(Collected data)
=== Section Start ===
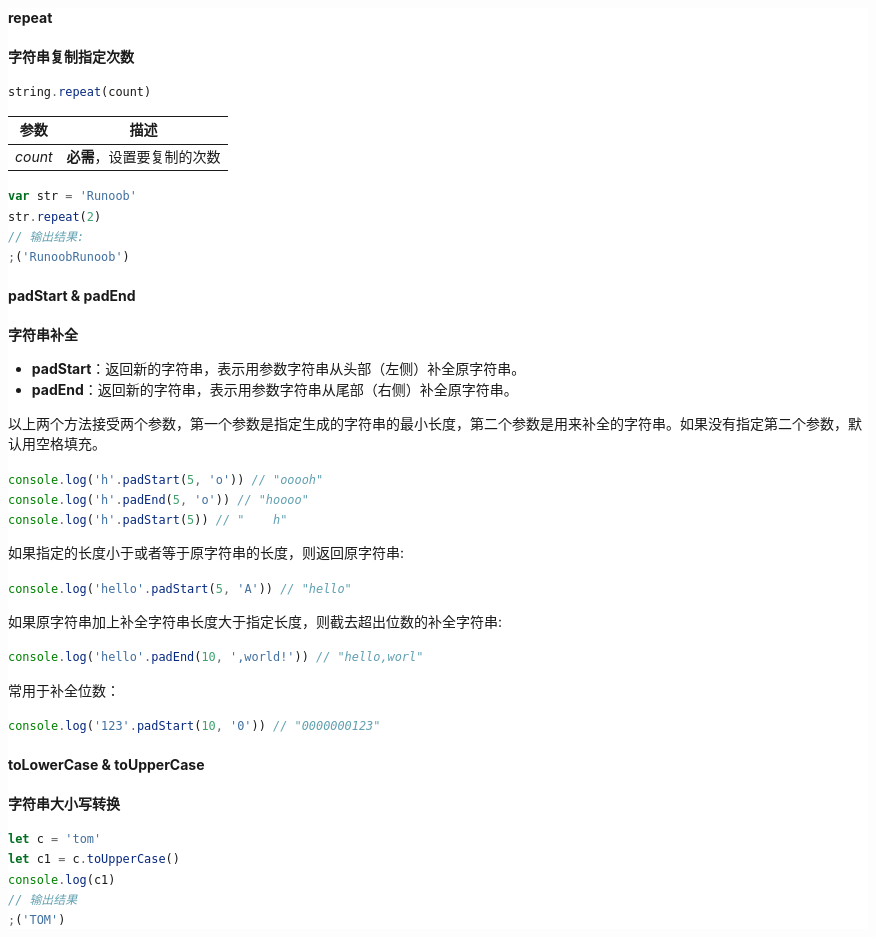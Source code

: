 #### repeat

**字符串复制指定次数**

```javascript
string.repeat(count)
```

| 参数    | 描述                       |
| ------- | -------------------------- |
| _count_ | **必需**，设置要复制的次数 |

```javascript
var str = 'Runoob'
str.repeat(2)
// 输出结果:
;('RunoobRunoob')
```

#### padStart & padEnd

**字符串补全**

- **padStart**：返回新的字符串，表示用参数字符串从头部（左侧）补全原字符串。
- **padEnd**：返回新的字符串，表示用参数字符串从尾部（右侧）补全原字符串。

以上两个方法接受两个参数，第一个参数是指定生成的字符串的最小长度，第二个参数是用来补全的字符串。如果没有指定第二个参数，默认用空格填充。

```javascript
console.log('h'.padStart(5, 'o')) // "ooooh"
console.log('h'.padEnd(5, 'o')) // "hoooo"
console.log('h'.padStart(5)) // "    h"
```

如果指定的长度小于或者等于原字符串的长度，则返回原字符串:

```javascript
console.log('hello'.padStart(5, 'A')) // "hello"
```

如果原字符串加上补全字符串长度大于指定长度，则截去超出位数的补全字符串:

```javascript
console.log('hello'.padEnd(10, ',world!')) // "hello,worl"
```

常用于补全位数：

```javascript
console.log('123'.padStart(10, '0')) // "0000000123"
```

#### toLowerCase & toUpperCase

**字符串大小写转换**

```javascript
let c = 'tom'
let c1 = c.toUpperCase()
console.log(c1)
// 输出结果
;('TOM')
```
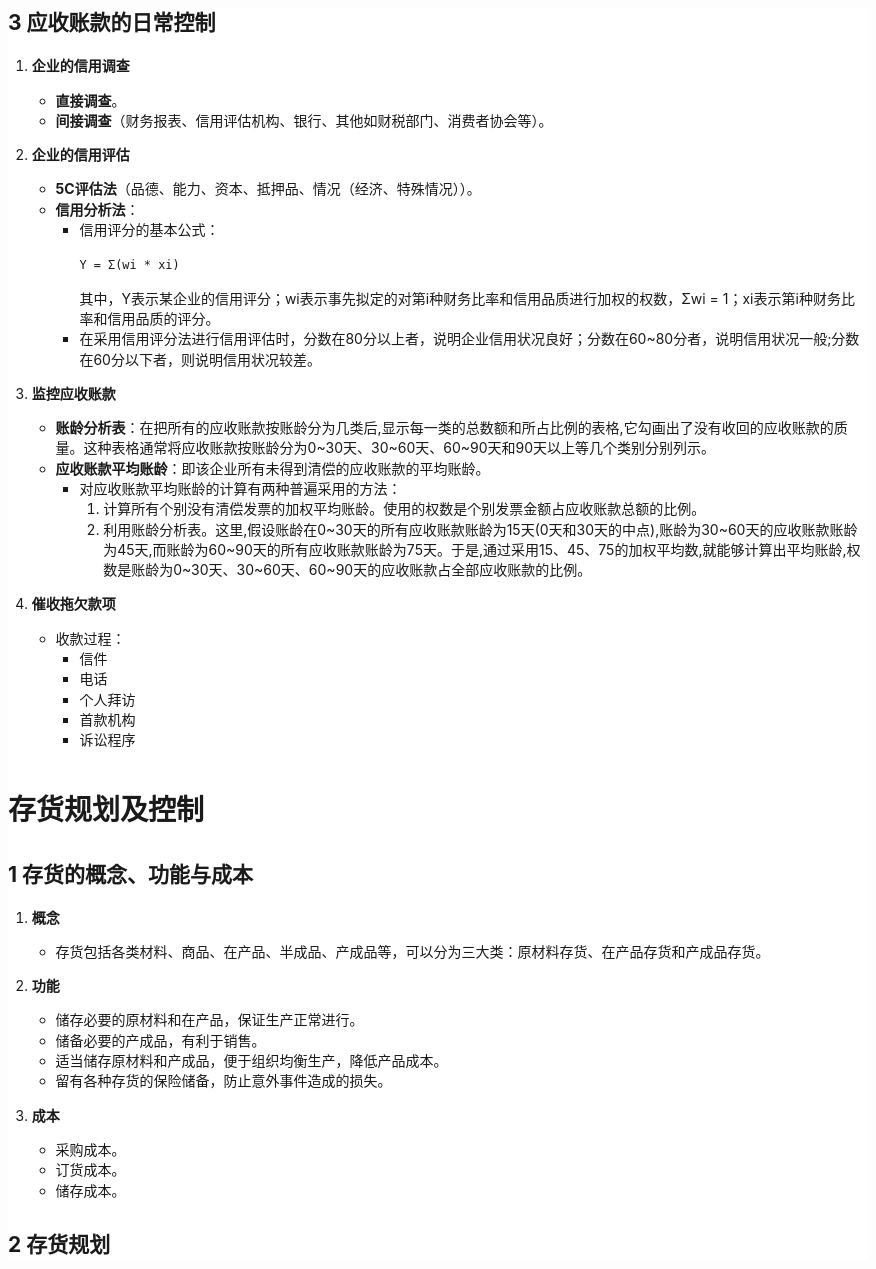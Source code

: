 ## 3 应收账款的日常控制

1. **企业的信用调查**
   - **直接调查**。
   - **间接调查**（财务报表、信用评估机构、银行、其他如财税部门、消费者协会等）。

2. **企业的信用评估**
   - **5C评估法**（品德、能力、资本、抵押品、情况（经济、特殊情况））。
   - **信用分析法**：
     - 信用评分的基本公式：
       ```
       Y = Σ(wi * xi)
       ```
       其中，Y表示某企业的信用评分；wi表示事先拟定的对第i种财务比率和信用品质进行加权的权数，Σwi = 1；xi表示第i种财务比率和信用品质的评分。
     - 在采用信用评分法进行信用评估时，分数在80分以上者，说明企业信用状况良好；分数在60~80分者，说明信用状况一般;分数在60分以下者，则说明信用状况较差。

3. **监控应收账款**
   - **账龄分析表**：在把所有的应收账款按账龄分为几类后,显示每一类的总数额和所占比例的表格,它勾画出了没有收回的应收账款的质量。这种表格通常将应收账款按账龄分为0~30天、30~60天、60~90天和90天以上等几个类别分别列示。
   - **应收账款平均账龄**：即该企业所有未得到清偿的应收账款的平均账龄。
     - 对应收账款平均账龄的计算有两种普遍采用的方法：
       1. 计算所有个别没有清偿发票的加权平均账龄。使用的权数是个别发票金额占应收账款总额的比例。
       2. 利用账龄分析表。这里,假设账龄在0~30天的所有应收账款账龄为15天(0天和30天的中点),账龄为30~60天的应收账款账龄为45天,而账龄为60~90天的所有应收账款账龄为75天。于是,通过采用15、45、75的加权平均数,就能够计算出平均账龄,权数是账龄为0~30天、30~60天、60~90天的应收账款占全部应收账款的比例。

4. **催收拖欠款项**
   - 收款过程：
     - 信件
     - 电话
     - 个人拜访
     - 首款机构
     - 诉讼程序
# 存货规划及控制

## 1 存货的概念、功能与成本

1. **概念**
   - 存货包括各类材料、商品、在产品、半成品、产成品等，可以分为三大类：原材料存货、在产品存货和产成品存货。

2. **功能**
   - 储存必要的原材料和在产品，保证生产正常进行。
   - 储备必要的产成品，有利于销售。
   - 适当储存原材料和产成品，便于组织均衡生产，降低产品成本。
   - 留有各种存货的保险储备，防止意外事件造成的损失。

3. **成本**
   - 采购成本。
   - 订货成本。
   - 储存成本。

## 2 存货规划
=== Section End ===
→ **WHAT YOU WILL DO**
Your answer should consist of the lines above between those holding "#### toLowerCase & toUpperCase" and "- 适当储存原材料和产成品，便于组织均衡生产，降低产品成本。", inclusive, reproduced word for word and without pictures.

→ **SOLUTION FOR THIS PROBLEM**
#### toLowerCase & toUpperCase

**字符串大小写转换**

```javascript
let c = 'tom'
let c1 = c.toUpperCase()
console.log(c1)
// 输出结果
;('TOM')
```
Source code

: ## 3 应收账款的日常控制

1. **企业的信用调查**
   - **直接调查**。
   - **间接调查**（财务报表、信用评估机构、银行、其他如财税部门、消费者协会等）。

2. **企业的信用评估**
   - **5C评估法**（品德、能力、资本、抵押品、情况（经济、特殊情况））。
   - **信用分析法**：
     - 信用评分的基本公式：
       ```
       Y = Σ(wi * xi)
       ```
       其中，Y表示某企业的信用评分；wi表示事先拟定的对第i种财务比率和信用品质进行加权的权数，Σwi = 1；xi表示第i种财务比率和信用品质的评分。
     - 在采用信用评分法进行信用评估时，分数在80分以上者，说明企业信用状况良好；分数在60~80分者，说明信用状况一般;分数在60分以下者，则说明信用状况较差。

3. **监控应收账款**
   - **账龄分析表**：在把所有的应收账款按账龄分为几类后,显示每一类的总数额和所占比例的表格,它勾画出了没有收回的应收账款的质量。这种表格通常将应收账款按账龄分为0~30天、30~60天、60~90天和90天以上等几个类别分别列示。
   - **应收账款平均账龄**：即该企业所有未得到清偿的应收账款的平均账龄。
     - 对应收账款平均账龄的计算有两种普遍采用的方法：
       1. 计算所有个别没有清偿发票的加权平均账龄。使用的权数是个别发票金额占应收账款总额的比例。
       2. 利用账龄分析表。这里,假设账龄在0~30天的所有应收账款账龄为15天(0天和30天的中点),账龄为30~60天的应收账款账龄为45天,而账龄为60~90天的所有应收账款账龄为75天。于是,通过采用15、45、75的加权平均数,就能够计算出平均账龄,权数是账龄为0~30天、30~60天、60~90天的应收账款占全部应收账款的比例。

4. **催收拖欠款项**
   - 收款过程：
     - 信件
     - 电话
     - 个人拜访
     - 首款机构
     - 诉讼程序
# 存货规划及控制

## 1 存货的概念、功能与成本

1. **概念**
   - 存货包括各类材料、商品、在产品、半成品、产成品等，可以分为三大类：原材料存货、在产品存货和产成品存货。

2. **功能**
   - 储存必要的原材料和在产品，保证生产正常进行。
   - 储备必要的产成品，有利于销售。
   - 适当储存原材料和产成品，便于组织均衡生产，降低产品成本。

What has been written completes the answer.